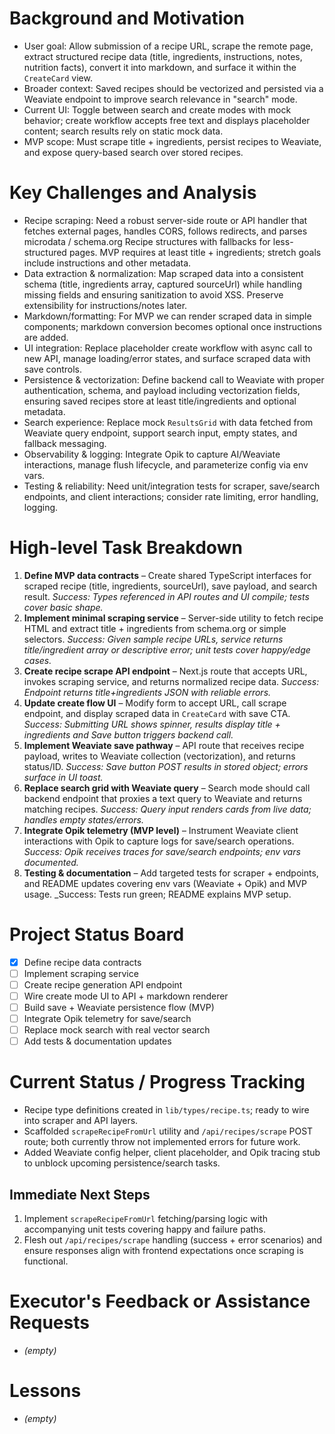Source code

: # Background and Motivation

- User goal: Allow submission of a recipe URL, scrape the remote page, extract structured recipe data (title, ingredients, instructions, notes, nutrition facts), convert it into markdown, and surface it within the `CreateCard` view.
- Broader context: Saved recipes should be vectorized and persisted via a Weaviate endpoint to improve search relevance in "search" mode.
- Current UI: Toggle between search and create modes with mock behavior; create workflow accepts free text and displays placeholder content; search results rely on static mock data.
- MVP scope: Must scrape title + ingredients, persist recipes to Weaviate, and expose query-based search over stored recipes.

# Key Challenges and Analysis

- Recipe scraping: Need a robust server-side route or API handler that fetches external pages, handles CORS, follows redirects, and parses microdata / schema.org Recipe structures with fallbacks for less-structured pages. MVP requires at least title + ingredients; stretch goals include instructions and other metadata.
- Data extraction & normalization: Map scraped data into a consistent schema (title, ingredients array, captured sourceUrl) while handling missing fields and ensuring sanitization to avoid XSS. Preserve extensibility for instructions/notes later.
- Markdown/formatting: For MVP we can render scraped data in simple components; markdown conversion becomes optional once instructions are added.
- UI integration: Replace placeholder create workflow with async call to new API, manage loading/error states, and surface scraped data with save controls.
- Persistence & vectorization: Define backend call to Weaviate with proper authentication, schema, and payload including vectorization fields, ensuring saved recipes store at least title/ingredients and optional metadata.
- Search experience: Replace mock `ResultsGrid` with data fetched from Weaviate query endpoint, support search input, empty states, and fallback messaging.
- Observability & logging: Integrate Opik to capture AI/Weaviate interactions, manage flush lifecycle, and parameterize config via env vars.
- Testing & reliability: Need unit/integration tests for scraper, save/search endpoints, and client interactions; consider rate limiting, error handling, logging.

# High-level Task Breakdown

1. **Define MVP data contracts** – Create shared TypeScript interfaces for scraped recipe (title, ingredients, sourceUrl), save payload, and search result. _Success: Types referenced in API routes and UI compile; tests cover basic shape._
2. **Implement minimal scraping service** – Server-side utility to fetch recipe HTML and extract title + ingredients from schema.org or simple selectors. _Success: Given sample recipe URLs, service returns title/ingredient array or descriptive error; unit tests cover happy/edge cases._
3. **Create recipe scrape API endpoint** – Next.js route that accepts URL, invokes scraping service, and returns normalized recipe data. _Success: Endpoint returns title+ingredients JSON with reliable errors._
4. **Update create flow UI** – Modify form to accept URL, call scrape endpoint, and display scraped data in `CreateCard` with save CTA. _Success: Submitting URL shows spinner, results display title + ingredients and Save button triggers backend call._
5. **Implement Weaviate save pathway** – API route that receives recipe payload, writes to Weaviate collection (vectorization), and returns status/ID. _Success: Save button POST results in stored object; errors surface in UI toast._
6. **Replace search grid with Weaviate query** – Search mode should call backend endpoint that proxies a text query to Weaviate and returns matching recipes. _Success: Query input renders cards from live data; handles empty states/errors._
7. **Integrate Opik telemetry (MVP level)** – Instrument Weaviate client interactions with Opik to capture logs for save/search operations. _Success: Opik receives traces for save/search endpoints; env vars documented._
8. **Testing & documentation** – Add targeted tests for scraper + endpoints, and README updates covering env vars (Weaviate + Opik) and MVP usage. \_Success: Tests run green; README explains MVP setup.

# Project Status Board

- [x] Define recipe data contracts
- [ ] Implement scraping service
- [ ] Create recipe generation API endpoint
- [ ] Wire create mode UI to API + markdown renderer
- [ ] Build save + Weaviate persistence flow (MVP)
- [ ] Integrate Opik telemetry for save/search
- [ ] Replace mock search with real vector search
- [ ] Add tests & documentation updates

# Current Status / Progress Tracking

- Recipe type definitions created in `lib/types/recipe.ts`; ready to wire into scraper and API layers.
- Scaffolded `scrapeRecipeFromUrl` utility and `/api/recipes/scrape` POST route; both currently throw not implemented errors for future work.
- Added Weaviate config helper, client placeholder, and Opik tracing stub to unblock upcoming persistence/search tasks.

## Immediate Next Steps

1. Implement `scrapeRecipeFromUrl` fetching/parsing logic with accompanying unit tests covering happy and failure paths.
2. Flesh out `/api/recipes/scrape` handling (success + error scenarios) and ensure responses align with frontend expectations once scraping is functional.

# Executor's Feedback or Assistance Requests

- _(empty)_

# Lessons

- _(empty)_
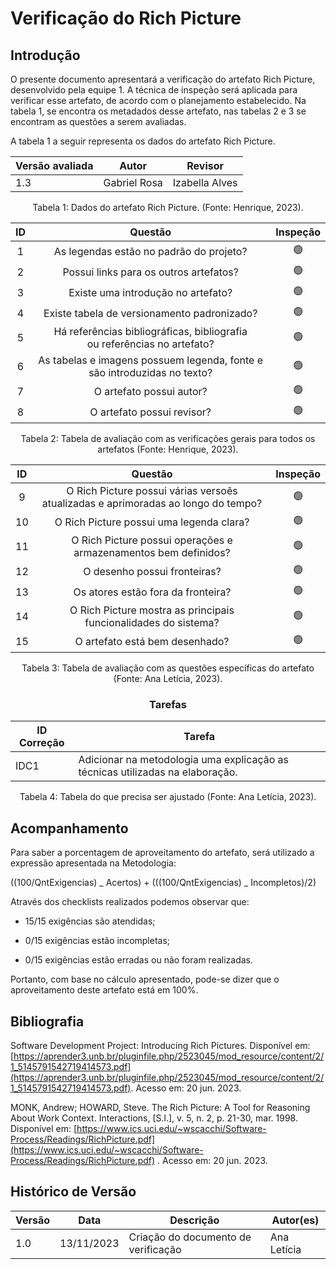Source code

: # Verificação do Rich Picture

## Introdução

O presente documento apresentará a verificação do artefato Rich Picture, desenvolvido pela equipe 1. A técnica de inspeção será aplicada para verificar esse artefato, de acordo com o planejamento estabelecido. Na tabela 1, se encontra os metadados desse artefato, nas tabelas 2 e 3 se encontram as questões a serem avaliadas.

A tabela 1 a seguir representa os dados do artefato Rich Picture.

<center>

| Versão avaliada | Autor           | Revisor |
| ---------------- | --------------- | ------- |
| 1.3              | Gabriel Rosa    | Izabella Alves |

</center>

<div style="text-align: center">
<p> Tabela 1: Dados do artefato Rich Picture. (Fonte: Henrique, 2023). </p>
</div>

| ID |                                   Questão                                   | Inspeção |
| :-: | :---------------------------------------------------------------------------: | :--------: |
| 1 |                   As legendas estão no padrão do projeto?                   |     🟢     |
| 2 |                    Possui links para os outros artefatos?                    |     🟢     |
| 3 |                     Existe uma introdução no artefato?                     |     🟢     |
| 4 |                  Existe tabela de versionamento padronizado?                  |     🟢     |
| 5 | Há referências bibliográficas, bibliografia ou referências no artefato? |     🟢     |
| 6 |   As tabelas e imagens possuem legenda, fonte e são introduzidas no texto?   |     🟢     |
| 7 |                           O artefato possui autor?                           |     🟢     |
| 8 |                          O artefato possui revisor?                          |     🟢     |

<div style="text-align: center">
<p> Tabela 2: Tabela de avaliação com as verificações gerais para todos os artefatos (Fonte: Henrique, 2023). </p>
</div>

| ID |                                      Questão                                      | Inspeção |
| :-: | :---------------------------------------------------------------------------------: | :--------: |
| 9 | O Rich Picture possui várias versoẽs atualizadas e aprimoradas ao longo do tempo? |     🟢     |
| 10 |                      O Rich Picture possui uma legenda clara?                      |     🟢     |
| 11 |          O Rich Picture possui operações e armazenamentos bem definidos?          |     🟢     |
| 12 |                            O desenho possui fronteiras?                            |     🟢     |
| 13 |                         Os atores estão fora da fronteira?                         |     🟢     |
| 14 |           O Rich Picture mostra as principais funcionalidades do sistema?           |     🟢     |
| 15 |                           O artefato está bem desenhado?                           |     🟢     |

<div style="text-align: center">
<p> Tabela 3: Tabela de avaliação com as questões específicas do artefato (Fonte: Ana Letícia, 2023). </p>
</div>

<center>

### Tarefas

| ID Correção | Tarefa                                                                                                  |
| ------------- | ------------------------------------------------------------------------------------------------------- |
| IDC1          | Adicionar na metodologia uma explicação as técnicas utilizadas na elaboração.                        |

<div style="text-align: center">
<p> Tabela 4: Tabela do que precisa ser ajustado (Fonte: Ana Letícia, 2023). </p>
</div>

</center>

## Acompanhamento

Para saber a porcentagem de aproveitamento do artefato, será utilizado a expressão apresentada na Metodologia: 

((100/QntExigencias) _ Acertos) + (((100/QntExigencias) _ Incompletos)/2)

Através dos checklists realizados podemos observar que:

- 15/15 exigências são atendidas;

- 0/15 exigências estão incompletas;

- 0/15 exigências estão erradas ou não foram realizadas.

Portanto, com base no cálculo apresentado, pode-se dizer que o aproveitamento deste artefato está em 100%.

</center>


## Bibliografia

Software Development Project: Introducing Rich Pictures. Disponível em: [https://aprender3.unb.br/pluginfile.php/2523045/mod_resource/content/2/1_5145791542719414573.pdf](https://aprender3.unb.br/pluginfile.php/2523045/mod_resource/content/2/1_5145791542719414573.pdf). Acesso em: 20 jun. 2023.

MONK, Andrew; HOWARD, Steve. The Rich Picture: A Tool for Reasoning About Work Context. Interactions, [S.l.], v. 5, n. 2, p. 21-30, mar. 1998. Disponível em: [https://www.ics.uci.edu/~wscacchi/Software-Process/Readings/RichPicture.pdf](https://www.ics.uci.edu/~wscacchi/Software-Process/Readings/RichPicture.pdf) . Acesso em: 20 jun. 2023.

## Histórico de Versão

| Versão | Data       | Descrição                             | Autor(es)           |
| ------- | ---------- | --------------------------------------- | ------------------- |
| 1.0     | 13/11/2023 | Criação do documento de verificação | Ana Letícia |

* * * * * * *

**Try it:** From the records above, print only the lines between the one holding "<p> Tabela 3: Tabela" and the one holding "ID Correção |", inclusive, exactly as they stand.

**Result of the exercise:**
<p> Tabela 3: Tabela de avaliação com as questões específicas do artefato (Fonte: Ana Letícia, 2023). </p>
</div>

<center>

### Tarefas

| ID Correção | Tarefa                                                                                                  |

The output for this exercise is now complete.